> _Task requirements_
Please return the lines below verbatim, beginning at the one that has "available otherwise. %" and stopping after the one that has "present. Imperfect detection", and add no other lines.
──────── Source material
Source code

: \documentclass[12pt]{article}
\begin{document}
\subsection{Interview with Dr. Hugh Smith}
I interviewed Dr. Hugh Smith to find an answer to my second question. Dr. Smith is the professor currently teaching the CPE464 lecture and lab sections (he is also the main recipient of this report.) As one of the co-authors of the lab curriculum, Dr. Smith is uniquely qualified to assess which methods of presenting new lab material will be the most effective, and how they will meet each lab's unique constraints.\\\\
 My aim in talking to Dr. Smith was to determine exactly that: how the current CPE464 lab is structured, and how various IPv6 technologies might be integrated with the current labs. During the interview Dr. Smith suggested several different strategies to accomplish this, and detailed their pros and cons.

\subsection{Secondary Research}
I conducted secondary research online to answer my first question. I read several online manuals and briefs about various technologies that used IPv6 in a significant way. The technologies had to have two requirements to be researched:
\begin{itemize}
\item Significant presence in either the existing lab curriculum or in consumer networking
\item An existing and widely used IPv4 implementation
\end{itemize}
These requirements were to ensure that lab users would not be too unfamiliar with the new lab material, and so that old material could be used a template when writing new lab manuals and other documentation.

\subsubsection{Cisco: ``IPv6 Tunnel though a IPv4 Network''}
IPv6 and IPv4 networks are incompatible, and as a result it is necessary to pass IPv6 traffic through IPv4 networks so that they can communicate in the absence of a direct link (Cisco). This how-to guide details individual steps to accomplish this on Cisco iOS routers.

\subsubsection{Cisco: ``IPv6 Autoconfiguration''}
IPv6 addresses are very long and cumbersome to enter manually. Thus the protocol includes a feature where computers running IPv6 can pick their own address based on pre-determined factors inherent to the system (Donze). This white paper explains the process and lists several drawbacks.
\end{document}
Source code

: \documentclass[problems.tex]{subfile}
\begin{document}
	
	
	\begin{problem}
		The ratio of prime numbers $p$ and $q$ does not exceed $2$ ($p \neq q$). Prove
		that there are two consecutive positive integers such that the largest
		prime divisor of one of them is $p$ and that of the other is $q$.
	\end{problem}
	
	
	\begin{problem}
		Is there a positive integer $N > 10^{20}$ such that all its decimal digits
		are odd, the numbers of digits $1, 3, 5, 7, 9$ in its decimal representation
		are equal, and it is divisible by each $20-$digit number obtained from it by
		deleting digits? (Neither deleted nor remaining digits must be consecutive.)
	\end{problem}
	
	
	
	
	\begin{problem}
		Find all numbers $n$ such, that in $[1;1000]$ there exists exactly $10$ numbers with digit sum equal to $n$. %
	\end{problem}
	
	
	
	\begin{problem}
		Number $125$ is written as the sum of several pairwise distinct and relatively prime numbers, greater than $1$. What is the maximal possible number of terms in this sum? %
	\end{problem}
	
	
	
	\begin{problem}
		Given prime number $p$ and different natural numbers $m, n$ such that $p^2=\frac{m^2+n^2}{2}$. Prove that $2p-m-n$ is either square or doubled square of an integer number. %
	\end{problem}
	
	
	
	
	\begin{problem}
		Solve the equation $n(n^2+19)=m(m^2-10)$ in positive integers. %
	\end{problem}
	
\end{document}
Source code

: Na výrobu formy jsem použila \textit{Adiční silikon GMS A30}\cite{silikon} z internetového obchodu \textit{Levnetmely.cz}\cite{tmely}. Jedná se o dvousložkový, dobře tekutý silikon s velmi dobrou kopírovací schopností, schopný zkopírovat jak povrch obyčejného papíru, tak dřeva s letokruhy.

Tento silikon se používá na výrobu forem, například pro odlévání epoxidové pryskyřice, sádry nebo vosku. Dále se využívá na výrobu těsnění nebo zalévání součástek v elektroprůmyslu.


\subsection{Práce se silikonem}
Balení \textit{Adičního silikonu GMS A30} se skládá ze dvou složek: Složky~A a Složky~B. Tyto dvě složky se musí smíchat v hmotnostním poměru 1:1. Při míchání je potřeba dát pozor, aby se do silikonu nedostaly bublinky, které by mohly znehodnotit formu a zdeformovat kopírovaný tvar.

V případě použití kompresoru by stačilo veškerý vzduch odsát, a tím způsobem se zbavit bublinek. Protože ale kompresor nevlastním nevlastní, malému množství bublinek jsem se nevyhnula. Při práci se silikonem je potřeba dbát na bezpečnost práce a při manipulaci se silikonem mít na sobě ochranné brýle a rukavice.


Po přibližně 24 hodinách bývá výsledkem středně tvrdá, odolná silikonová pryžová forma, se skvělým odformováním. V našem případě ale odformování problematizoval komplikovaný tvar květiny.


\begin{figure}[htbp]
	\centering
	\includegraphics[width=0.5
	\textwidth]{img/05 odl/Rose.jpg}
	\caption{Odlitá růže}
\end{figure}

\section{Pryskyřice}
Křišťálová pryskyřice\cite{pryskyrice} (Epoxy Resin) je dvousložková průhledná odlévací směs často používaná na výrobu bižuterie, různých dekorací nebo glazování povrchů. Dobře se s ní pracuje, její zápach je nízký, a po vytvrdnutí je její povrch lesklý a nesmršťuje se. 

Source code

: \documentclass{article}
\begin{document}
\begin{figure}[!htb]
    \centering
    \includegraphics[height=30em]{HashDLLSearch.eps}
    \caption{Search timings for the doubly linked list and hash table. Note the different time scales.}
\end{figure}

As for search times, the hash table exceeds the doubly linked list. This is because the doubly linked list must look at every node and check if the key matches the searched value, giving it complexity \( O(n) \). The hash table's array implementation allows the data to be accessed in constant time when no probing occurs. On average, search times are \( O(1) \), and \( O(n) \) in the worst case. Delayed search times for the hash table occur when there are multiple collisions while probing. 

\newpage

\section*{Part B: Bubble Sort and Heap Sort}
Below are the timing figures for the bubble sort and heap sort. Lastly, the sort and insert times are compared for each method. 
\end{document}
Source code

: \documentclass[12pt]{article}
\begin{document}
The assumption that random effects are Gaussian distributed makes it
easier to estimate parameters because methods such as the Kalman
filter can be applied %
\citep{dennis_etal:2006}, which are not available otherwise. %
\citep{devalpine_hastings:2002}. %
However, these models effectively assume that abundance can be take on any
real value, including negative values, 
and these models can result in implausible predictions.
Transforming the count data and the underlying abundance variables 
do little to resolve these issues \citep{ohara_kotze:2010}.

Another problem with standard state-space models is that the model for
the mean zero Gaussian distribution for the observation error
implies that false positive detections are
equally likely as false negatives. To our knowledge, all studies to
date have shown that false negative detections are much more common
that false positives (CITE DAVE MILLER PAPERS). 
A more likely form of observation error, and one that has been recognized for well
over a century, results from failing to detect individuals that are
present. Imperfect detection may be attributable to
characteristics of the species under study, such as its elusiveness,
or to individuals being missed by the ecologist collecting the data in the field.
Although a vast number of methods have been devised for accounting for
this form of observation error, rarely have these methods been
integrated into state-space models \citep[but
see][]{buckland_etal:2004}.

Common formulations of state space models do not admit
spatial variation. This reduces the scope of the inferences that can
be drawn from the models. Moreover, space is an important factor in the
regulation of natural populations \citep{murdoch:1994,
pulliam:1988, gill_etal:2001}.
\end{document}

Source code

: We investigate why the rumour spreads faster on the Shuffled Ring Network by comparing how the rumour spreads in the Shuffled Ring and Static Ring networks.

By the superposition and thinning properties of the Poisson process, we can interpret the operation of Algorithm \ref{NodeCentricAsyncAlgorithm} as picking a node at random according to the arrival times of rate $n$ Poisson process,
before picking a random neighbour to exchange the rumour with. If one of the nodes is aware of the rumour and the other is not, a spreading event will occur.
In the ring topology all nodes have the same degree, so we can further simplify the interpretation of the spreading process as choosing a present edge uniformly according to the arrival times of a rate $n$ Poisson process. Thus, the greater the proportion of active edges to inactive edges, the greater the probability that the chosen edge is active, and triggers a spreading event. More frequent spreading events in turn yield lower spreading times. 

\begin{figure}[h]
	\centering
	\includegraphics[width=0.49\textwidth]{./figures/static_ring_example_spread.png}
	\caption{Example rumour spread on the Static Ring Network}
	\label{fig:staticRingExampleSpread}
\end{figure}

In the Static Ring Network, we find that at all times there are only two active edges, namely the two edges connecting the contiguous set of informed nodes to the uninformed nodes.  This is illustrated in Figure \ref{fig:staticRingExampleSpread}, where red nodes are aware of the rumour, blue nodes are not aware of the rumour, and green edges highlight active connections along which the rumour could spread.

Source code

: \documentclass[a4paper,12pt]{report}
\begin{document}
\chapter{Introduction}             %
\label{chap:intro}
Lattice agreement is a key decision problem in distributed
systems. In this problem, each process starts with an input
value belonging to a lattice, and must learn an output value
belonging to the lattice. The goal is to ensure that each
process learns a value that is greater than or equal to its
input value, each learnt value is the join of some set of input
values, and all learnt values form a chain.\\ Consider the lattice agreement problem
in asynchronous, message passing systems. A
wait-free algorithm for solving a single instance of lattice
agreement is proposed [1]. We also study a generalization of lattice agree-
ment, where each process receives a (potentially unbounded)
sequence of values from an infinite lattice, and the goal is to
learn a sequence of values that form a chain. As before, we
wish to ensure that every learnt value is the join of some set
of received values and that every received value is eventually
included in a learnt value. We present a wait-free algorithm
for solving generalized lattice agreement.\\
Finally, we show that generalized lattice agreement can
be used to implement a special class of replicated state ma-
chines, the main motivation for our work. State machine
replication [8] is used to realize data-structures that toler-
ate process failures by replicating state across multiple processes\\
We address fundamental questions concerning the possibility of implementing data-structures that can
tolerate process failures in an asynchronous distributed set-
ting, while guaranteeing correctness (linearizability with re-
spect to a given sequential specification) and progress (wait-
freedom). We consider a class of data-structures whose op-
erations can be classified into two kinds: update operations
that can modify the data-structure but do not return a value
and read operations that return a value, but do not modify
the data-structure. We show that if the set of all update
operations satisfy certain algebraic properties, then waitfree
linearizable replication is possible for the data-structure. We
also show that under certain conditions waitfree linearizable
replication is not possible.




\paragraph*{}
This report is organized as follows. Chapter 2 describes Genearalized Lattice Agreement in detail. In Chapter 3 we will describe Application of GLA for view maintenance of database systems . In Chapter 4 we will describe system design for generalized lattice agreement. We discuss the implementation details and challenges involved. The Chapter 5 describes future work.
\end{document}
────────────────
> _Answer to the problem_
\citep{dennis_etal:2006}, which are not available otherwise. %
\citep{devalpine_hastings:2002}. %
However, these models effectively assume that abundance can be take on any
real value, including negative values, 
and these models can result in implausible predictions.
Transforming the count data and the underlying abundance variables 
do little to resolve these issues \citep{ohara_kotze:2010}.

Another problem with standard state-space models is that the model for
the mean zero Gaussian distribution for the observation error
implies that false positive detections are
equally likely as false negatives. To our knowledge, all studies to
date have shown that false negative detections are much more common
that false positives (CITE DAVE MILLER PAPERS). 
A more likely form of observation error, and one that has been recognized for well
over a century, results from failing to detect individuals that are
present. Imperfect detection may be attributable to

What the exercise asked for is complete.